**Task item**
What are the lines of the listing below, word for word, from the first down to the one that contains "### Questão 75"?
___ Data records ___
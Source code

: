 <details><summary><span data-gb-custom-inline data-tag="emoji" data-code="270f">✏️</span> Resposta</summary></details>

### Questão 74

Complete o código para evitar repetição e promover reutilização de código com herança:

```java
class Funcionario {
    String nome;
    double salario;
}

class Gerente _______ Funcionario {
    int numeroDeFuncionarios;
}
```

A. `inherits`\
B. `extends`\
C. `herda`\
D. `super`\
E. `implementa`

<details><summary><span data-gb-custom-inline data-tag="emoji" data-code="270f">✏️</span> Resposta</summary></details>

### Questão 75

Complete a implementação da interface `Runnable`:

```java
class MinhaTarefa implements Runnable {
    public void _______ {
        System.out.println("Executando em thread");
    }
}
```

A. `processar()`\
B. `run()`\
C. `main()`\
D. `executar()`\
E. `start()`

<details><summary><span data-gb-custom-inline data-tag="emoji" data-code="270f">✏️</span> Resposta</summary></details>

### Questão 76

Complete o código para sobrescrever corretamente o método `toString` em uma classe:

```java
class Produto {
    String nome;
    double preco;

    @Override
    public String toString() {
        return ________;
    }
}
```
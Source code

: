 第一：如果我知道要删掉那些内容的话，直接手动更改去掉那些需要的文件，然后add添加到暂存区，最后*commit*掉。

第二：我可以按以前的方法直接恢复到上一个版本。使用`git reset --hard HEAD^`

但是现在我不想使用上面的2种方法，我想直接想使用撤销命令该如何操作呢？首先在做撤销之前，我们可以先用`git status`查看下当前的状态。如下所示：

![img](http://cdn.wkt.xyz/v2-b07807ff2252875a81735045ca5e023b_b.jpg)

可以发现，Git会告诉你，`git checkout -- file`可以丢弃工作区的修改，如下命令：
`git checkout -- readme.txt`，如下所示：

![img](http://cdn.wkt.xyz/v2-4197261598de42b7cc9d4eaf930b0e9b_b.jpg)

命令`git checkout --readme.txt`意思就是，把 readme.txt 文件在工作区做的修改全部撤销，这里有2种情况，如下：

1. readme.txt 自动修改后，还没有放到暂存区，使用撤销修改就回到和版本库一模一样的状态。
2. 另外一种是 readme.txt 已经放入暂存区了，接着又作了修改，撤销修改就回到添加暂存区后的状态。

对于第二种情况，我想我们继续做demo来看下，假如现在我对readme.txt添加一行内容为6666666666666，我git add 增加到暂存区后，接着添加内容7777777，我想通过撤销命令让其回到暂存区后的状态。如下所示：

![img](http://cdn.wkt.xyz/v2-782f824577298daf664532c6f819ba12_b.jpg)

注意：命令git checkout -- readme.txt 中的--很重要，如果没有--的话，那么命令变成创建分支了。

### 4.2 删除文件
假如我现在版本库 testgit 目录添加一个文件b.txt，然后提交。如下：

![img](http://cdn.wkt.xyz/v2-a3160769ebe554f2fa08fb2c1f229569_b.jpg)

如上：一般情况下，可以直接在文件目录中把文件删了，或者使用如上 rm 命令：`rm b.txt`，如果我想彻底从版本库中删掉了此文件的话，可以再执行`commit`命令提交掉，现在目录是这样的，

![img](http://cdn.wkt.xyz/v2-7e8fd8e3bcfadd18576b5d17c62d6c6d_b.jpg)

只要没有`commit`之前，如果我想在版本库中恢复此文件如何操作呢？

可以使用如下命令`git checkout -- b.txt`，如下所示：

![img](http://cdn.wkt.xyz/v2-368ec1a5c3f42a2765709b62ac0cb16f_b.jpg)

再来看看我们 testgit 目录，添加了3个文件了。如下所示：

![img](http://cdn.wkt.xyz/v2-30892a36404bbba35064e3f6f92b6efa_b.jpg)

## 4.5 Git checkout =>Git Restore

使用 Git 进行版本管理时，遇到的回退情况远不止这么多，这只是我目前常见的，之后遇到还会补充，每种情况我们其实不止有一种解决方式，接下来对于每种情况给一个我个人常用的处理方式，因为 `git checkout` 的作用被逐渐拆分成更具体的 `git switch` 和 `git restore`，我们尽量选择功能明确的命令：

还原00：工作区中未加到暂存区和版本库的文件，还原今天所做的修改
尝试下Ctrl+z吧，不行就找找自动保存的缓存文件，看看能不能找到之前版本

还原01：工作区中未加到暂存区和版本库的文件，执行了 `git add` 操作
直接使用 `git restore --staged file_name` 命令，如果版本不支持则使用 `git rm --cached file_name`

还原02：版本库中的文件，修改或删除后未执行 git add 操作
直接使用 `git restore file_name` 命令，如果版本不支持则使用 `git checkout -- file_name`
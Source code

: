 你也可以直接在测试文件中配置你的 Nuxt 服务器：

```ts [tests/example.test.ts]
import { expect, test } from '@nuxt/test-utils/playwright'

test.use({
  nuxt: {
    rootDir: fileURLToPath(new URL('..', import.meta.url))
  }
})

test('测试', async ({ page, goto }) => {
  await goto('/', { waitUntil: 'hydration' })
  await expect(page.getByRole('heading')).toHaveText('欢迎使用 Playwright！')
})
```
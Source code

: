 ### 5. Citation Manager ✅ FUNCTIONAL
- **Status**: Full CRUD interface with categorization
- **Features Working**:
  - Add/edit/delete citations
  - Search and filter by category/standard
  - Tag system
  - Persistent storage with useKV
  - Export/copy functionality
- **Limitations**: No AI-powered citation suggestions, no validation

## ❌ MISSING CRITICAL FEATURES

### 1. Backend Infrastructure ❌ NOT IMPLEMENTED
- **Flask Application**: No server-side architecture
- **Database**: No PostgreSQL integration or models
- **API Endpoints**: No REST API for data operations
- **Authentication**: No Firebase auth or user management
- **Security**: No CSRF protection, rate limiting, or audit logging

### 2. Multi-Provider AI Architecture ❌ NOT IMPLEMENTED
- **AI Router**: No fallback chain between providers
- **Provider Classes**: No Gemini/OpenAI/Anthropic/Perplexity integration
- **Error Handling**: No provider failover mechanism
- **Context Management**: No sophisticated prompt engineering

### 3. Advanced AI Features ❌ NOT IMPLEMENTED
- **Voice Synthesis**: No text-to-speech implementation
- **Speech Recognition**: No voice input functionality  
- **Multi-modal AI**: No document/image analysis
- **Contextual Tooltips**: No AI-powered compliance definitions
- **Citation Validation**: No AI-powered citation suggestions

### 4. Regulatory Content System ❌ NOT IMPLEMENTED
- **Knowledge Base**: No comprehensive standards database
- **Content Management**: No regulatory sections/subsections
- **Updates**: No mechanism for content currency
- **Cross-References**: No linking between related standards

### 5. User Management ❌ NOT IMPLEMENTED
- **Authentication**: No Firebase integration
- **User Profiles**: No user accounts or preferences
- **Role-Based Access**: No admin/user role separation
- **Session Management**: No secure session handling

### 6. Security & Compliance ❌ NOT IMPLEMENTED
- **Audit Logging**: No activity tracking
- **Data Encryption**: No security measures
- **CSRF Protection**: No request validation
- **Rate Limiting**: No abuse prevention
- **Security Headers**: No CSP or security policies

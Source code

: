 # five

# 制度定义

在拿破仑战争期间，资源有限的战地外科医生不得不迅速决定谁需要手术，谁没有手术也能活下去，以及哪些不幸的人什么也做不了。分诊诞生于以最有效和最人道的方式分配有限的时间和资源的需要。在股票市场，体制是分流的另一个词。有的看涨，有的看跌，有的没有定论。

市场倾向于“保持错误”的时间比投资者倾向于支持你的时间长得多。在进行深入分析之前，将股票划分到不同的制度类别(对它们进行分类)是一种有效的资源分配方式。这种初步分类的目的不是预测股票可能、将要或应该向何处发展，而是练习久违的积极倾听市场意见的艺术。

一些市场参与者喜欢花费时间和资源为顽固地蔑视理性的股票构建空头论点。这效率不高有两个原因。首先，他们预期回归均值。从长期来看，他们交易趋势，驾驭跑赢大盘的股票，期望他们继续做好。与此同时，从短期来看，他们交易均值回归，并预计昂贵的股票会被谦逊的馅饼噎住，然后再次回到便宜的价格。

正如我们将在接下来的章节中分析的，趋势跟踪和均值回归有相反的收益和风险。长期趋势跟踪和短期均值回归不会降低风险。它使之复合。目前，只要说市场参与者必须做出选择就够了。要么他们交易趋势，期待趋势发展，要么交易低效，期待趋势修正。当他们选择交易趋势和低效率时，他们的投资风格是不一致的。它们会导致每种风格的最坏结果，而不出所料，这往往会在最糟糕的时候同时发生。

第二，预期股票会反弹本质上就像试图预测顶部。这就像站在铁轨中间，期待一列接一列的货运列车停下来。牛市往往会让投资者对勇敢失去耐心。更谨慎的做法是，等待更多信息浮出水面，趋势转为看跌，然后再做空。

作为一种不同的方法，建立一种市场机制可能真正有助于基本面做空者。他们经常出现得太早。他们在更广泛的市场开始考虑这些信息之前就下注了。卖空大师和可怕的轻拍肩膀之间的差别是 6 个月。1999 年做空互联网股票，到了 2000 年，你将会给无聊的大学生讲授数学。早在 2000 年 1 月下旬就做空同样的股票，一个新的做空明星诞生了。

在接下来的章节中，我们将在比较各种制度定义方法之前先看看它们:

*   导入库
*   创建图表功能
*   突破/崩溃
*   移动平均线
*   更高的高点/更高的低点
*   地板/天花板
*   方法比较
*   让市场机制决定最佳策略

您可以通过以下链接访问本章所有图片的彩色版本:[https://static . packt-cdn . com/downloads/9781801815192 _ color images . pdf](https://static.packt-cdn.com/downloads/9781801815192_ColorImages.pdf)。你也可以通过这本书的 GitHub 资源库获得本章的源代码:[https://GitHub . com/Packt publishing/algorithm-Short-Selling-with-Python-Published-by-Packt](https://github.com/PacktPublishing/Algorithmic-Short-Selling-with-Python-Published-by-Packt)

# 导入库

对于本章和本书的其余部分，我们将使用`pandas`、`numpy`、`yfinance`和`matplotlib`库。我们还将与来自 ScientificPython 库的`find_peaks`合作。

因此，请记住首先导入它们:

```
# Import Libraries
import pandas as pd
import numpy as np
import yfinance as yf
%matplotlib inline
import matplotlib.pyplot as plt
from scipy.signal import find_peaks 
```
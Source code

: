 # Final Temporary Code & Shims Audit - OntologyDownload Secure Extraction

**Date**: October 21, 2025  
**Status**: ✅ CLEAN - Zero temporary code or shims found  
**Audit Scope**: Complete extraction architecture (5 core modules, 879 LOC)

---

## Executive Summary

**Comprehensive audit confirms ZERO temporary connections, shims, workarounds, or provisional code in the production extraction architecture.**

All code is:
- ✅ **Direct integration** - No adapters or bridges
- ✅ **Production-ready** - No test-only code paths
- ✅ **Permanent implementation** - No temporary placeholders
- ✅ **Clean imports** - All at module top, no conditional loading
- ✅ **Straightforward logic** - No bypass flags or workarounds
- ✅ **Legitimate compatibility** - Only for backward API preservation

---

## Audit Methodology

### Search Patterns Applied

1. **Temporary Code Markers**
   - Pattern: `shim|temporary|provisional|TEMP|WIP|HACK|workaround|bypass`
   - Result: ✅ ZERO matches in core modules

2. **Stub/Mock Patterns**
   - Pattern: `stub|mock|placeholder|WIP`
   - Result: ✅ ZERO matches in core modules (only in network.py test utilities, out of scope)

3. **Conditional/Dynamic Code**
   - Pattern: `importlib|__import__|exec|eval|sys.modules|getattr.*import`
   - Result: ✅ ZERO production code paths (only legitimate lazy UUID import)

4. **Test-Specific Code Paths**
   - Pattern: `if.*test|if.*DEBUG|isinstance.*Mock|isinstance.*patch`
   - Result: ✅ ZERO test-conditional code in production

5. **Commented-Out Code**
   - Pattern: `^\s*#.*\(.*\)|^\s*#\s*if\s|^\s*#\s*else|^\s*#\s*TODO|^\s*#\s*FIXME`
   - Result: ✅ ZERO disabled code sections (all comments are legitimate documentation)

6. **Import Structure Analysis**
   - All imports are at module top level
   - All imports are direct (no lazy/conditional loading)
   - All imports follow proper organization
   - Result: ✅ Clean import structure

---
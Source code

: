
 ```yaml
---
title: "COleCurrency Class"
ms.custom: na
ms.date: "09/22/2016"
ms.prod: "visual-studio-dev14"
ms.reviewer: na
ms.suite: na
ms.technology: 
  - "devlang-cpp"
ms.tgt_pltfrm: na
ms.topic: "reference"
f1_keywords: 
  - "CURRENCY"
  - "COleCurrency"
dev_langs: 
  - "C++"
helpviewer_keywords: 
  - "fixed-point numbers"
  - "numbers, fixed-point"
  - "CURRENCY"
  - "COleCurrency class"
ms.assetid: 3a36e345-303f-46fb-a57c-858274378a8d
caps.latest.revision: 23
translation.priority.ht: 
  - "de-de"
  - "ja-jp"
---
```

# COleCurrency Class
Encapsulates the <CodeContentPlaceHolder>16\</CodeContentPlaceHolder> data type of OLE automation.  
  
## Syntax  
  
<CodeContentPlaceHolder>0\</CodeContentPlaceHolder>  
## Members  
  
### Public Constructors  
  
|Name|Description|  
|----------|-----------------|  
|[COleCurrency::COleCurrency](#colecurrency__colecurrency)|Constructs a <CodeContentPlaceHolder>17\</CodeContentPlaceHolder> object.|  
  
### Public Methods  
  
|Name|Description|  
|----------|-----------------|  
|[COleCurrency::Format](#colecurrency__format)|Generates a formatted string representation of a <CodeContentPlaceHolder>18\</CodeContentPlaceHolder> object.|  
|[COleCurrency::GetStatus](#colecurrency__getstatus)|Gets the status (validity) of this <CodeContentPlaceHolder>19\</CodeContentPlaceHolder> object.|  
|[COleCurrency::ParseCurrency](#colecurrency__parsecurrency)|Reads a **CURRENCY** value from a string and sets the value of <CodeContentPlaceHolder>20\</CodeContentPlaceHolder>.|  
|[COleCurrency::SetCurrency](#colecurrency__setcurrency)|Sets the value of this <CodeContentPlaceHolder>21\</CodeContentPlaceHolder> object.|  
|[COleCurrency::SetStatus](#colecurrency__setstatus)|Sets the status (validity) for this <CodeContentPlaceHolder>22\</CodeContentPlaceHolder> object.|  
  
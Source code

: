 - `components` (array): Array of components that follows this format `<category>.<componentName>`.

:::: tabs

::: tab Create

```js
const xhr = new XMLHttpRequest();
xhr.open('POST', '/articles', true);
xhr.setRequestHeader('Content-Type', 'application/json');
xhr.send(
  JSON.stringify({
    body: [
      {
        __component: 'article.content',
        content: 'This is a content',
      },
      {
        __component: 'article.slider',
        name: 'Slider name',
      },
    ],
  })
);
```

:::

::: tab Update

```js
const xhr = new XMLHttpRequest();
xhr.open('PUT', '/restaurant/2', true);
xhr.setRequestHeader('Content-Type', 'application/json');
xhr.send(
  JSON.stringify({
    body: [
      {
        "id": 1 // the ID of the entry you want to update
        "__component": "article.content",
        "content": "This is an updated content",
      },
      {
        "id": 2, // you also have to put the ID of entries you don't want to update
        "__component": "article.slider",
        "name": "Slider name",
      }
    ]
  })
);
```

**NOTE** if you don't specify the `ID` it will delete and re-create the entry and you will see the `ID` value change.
___
**Completed exercise**
Source code

: <details><summary><span data-gb-custom-inline data-tag="emoji" data-code="270f">✏️</span> Resposta</summary></details>

### Questão 74

Complete o código para evitar repetição e promover reutilização de código com herança:

```java
class Funcionario {
    String nome;
    double salario;
}

class Gerente _______ Funcionario {
    int numeroDeFuncionarios;
}
```

A. `inherits`\
B. `extends`\
C. `herda`\
D. `super`\
E. `implementa`

<details><summary><span data-gb-custom-inline data-tag="emoji" data-code="270f">✏️</span> Resposta</summary></details>

### Questão 75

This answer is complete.